Each of the public use files was derived from one or more data base masterfiles, which, in turn, were created and maintained according to a standard set of procedures. These procedures transformed source data from data entry files into a structured data set, edited the data, and created a set of constructed variables.
A. Interview Data Procedures
Because these data were collected over a period ranging from one to two-and-a-half years, depending upon the data source, data were regularly added to the data base. Each cycle of data processing included the following steps: quality control checks of hard-copy interview forms; data entry; transmission of data to the research data base; quality control checks of computerized data; and the updating of both the status file and the existing masterfiles. Figure 1 summarizes these components.
|FIGURE 1. Standard Data Manipulation Procedures: unavailable at the time of HTML conversion--will be added at a later date.|
Quality Control and Data Entry. Completed instruments were manually edited and coded by trained quality control staff. This included checking the legibility of contact information, assigning codes to open-ended and "other, specify" responses, and reviewing key questions to ensure they were properly recorded. If necessary, project staff or respondents were contacted to resolve problems.
After the documents had been read, they were entered into the computer. Automated skip logic, range, and consistency checks were performed as part of the key entry program. When errors were found, a trained data cleaner reviewed the instrument (if necessary, the cleaner telephoned the respondent or interviewer) and corrected the error in the instrument and on the file. Finally, once a batch of interviews had passed the skip logic, range, and consistency checks, the batch was verified by reentry.

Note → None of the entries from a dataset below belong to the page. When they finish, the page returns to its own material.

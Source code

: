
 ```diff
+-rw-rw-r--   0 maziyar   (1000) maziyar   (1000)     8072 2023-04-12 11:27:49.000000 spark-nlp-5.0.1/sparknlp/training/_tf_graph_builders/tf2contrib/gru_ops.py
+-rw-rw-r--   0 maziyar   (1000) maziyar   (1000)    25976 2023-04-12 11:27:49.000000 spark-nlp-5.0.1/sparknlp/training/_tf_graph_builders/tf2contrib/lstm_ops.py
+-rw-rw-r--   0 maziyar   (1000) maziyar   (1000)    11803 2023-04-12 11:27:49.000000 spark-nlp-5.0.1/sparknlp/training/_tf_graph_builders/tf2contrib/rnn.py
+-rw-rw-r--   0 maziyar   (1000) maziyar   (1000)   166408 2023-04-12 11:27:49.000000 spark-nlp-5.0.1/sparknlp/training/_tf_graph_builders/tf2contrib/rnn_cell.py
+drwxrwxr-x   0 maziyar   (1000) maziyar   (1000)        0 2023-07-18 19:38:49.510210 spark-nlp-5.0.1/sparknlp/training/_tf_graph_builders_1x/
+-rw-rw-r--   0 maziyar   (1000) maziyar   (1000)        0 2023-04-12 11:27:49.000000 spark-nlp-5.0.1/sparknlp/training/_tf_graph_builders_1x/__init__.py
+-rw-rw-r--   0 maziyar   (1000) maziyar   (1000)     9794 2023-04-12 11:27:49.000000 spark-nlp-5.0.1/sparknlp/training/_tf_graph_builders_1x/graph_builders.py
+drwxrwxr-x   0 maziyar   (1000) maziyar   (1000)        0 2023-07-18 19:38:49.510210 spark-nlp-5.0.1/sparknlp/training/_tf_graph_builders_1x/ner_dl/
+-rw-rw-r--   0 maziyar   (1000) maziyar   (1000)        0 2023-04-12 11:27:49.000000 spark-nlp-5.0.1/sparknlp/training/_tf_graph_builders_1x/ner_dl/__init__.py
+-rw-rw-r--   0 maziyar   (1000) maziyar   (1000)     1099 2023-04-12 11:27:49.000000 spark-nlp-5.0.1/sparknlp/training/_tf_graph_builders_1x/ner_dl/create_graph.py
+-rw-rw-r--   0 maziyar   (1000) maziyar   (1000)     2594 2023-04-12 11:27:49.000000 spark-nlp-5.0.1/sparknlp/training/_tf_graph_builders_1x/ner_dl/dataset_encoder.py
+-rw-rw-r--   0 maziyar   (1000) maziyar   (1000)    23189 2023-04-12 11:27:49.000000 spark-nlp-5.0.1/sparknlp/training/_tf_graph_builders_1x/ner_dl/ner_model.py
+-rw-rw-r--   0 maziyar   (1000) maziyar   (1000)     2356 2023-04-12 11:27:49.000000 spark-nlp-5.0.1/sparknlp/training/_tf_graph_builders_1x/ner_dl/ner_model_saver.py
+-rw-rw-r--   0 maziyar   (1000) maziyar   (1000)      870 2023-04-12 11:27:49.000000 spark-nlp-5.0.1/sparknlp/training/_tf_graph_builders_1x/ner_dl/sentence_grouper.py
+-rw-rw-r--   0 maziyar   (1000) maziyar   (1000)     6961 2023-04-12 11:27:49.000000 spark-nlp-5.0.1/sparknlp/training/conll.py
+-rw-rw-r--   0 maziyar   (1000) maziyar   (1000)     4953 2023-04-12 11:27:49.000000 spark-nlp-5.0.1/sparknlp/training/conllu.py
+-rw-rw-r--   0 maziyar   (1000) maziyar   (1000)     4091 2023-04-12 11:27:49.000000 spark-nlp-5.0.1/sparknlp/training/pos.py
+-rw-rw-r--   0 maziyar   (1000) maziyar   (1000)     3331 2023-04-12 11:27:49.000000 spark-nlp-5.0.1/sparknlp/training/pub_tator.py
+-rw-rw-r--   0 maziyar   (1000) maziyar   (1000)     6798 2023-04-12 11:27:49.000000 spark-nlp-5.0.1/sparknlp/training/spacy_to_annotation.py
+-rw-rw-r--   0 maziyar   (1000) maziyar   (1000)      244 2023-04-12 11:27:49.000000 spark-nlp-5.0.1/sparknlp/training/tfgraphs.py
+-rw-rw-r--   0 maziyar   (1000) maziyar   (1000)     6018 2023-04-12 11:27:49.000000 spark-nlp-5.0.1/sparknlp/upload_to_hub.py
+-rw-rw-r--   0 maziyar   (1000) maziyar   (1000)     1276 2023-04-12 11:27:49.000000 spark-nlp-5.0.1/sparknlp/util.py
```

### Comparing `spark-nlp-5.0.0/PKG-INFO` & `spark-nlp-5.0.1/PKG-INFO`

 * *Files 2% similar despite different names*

Data Transmission and Initial Processing. Every month, all data-entered instruments were transmitted to the mainframe computer in Extended Binary-Coded-Decimal Interchange Code (EBCDIC) format. During the initial processing of the newly transmitted data, this file was transformed into a structured intermediate SAS data set. The project status file was also updated at this time with new status information. In addition, the intermediate file picked up the data base ID and randomization information from the status file for each record. Finally, confidential variables (such as Medicare and Medicaid numbers) were added to a separate Medicare/Medicaid status monitoring file.
Frequency distributions and other descriptive statistics were generated for each variable. In addition, range checks and further checks on consistency which were beyond the capacity of the data entry program were performed. For example, in processing each file, we printed selected variables for cases which appeared to have more than one interview (such as a complete and an incomplete interview).
Data Entry. Potential errors identified through a review of descriptive statistics were resolved by reviewing the hard-copy questionnaire and/or consulting with the quality control staff (who recontacted the interviewer or respondent when necessary). Some "errors" (for example, some out-of-range responses) proved to be correct, and the values were retained in the data base. The frequency and nature of each type of error were documented, as was its resolution. In this way, resolution decisions could be consistent and based on precedent, where applicable.
Masterfile Maintenance and Updating. After inconsistencies in the intermediate file were resolved, the current masterfile was updated with the new observations. For each of the new observations added to the masterfile, certain descriptive variable values were converted into standard binary codes. Once the masterfile had been updated with the new observations, frequencies of the new masterfile were produced, reviewed, and distributed periodically to the research staff.
Once-Only Procedures. After all the completed research sample interviews had been processed and added to a masterfile via the process outlined above, a final review of the complete masterfile was undertaken. The same range and consistency checks used in initial processing were applied to the complete masterfile. In addition, descriptive statistics of all variables in the final masterfile were closely reviewed and distributed to research staff.
Other Data. Comparable procedures were followed in processing secondary data into masterfiles.
B. Developing Analysis Files
One of the products generated from the data base masterfiles was a set of analysis files--files which contain only the sample and variables of interest for a particular analysis. Because analysis files are smaller than masterfiles, their contents can easily be accessed for use in statistical analysis procedures. Some of the public use files were generated from analysis files. This section describes three steps in the creation of the research data base analysis files.
Selecting the Samples. A set of standard samples was defined in order to facilitate consistency across analyses. Once a standard sample was defined, a binary variable, or "sample flag," was created and permanently stored in the status file, facilitating the selection of the standard sample for use with any masterfile. In addition, since some analyses used subsets of the standard samples, many individual analysis files contained sample flags and data for several samples, allowing analyses of several samples.
Specifying and Programming Constructed Variables. Initial specifications of constructed analysis variables (both dependent and independent) were prepared by the analysts. These preliminary specifications were reviewed and modified by the research data base staff, in consultation with the analysts. Constructed variables were programmed, variable labels defined, and descriptive statistics produced and reviewed for each variable.
Extracting and Merging Data from Masterfile. Analysis files were generally "extracts" (i.e., sub- sets) of masterfiles. These extracts were based on defined samples that were selected using standard sample flags. However, some analysis files required data from more than one masterfile (for example, client tracking and status change masterfiles and caregiver and sample member masterfiles). In these cases, extracts of each file were merged together, so that a single case contained the correct information from each file.